§ Prompt
Gather, from the data below, each line in which the word "vulnerability" occurs.

[Saved entries]
#####

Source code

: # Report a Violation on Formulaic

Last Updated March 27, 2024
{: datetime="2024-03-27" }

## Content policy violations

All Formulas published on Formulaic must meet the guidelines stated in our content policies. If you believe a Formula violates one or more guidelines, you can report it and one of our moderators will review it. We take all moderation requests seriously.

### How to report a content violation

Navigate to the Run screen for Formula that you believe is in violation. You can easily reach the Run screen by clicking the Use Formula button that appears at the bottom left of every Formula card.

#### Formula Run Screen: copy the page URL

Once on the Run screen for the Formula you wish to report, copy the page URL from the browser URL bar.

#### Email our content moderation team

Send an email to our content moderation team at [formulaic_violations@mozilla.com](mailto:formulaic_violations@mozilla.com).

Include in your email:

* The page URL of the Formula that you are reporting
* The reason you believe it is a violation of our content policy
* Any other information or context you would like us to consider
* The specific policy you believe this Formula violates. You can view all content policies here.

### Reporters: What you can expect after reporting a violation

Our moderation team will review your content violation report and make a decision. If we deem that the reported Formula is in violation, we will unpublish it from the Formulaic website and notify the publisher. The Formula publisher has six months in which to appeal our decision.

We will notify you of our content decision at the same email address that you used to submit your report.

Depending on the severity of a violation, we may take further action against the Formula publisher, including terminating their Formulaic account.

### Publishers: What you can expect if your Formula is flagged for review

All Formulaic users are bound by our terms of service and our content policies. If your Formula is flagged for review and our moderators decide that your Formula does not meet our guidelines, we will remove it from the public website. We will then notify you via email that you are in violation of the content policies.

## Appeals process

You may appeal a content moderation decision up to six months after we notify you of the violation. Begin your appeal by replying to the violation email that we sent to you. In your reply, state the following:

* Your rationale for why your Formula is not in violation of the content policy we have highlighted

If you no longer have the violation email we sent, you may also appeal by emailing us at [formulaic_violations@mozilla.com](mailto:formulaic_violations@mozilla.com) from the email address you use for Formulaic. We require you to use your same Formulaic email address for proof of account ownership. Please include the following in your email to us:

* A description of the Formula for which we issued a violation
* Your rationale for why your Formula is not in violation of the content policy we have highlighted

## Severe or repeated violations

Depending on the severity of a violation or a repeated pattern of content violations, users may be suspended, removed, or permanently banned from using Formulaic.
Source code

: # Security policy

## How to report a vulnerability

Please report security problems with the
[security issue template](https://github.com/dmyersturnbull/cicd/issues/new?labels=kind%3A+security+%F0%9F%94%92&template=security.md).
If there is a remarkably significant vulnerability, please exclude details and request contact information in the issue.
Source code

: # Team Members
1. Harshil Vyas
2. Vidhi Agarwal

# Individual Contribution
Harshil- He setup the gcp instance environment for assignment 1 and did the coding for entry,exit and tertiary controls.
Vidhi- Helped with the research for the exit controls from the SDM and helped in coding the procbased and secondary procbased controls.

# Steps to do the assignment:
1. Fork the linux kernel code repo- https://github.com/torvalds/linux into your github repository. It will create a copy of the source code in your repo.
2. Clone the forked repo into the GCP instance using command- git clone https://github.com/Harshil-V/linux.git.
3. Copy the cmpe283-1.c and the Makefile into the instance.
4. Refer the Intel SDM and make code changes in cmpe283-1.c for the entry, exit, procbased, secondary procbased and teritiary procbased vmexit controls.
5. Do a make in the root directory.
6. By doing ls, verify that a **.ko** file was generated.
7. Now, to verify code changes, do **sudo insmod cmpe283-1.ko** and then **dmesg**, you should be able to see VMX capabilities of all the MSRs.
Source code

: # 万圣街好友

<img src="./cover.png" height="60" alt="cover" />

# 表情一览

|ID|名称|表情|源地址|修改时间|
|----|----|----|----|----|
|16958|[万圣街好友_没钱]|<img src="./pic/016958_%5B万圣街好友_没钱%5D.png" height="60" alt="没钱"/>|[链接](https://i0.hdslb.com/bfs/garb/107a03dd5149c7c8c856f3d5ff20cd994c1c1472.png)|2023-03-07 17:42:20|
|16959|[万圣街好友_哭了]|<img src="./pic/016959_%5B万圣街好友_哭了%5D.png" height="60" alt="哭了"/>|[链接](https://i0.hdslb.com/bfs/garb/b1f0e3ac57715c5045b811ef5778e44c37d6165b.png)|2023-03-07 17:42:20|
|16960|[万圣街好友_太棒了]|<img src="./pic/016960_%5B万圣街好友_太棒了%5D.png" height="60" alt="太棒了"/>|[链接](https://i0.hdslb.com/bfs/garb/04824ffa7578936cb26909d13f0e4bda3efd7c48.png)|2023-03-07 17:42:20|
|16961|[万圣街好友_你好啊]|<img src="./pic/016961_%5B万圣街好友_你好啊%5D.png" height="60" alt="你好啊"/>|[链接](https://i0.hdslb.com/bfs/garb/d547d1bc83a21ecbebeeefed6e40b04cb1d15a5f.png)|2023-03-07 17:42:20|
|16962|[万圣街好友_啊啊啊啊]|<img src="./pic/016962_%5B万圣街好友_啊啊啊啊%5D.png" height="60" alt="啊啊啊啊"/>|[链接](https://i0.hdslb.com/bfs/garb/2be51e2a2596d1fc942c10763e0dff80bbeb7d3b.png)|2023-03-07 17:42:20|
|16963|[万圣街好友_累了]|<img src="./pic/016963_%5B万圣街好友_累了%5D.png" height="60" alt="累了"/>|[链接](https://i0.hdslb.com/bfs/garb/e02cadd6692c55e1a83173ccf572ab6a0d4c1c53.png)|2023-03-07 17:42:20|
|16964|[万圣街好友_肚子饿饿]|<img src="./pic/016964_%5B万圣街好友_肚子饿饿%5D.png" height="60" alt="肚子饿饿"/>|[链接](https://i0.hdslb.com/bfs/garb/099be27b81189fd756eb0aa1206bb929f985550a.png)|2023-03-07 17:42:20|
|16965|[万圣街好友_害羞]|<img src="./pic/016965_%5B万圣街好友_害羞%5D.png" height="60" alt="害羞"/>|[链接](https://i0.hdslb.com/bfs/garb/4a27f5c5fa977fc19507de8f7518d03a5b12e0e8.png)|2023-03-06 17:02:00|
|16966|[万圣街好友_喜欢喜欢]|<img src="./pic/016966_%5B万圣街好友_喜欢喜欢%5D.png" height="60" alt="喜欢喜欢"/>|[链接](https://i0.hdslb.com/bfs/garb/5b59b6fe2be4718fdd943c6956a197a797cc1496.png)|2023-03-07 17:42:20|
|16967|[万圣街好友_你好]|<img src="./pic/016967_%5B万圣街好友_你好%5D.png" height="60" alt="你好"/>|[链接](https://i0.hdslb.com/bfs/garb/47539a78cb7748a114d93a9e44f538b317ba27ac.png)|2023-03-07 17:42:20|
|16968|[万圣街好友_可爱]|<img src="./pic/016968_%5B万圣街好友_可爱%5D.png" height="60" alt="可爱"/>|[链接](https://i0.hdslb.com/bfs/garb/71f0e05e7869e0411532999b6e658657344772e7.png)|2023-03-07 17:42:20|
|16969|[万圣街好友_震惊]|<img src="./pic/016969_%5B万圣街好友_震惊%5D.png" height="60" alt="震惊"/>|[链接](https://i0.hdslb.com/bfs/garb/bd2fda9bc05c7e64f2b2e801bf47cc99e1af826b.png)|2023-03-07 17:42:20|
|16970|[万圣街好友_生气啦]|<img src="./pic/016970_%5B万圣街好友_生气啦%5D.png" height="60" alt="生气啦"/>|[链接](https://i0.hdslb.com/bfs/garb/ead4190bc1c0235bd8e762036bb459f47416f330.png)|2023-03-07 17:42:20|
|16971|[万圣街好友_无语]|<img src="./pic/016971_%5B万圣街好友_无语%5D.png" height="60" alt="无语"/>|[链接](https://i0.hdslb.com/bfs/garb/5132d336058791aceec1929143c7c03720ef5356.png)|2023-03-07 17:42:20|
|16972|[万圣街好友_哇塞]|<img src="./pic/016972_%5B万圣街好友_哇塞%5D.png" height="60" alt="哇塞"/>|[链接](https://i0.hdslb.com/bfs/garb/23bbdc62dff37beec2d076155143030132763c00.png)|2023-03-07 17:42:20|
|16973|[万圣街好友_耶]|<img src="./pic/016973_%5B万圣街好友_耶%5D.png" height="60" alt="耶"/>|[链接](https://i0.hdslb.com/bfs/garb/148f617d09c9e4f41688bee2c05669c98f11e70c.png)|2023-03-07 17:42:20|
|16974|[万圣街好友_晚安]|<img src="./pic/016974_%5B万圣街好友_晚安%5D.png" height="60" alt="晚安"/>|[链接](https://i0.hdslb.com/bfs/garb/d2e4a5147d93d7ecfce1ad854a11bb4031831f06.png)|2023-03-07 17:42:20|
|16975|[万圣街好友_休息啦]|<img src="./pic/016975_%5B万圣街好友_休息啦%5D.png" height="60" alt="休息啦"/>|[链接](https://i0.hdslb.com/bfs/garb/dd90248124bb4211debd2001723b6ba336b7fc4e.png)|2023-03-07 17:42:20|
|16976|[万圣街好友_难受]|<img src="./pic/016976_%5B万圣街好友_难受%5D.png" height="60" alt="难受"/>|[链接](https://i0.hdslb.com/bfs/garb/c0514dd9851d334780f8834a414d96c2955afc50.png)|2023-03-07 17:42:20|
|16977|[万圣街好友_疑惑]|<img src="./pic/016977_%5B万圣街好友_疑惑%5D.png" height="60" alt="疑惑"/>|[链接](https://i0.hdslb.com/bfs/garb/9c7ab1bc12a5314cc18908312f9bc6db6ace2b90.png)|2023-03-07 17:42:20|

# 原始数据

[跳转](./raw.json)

#####

§ Answer for the task
## How to report a vulnerability
If there is a remarkably significant vulnerability, please exclude details and request contact information in the issue.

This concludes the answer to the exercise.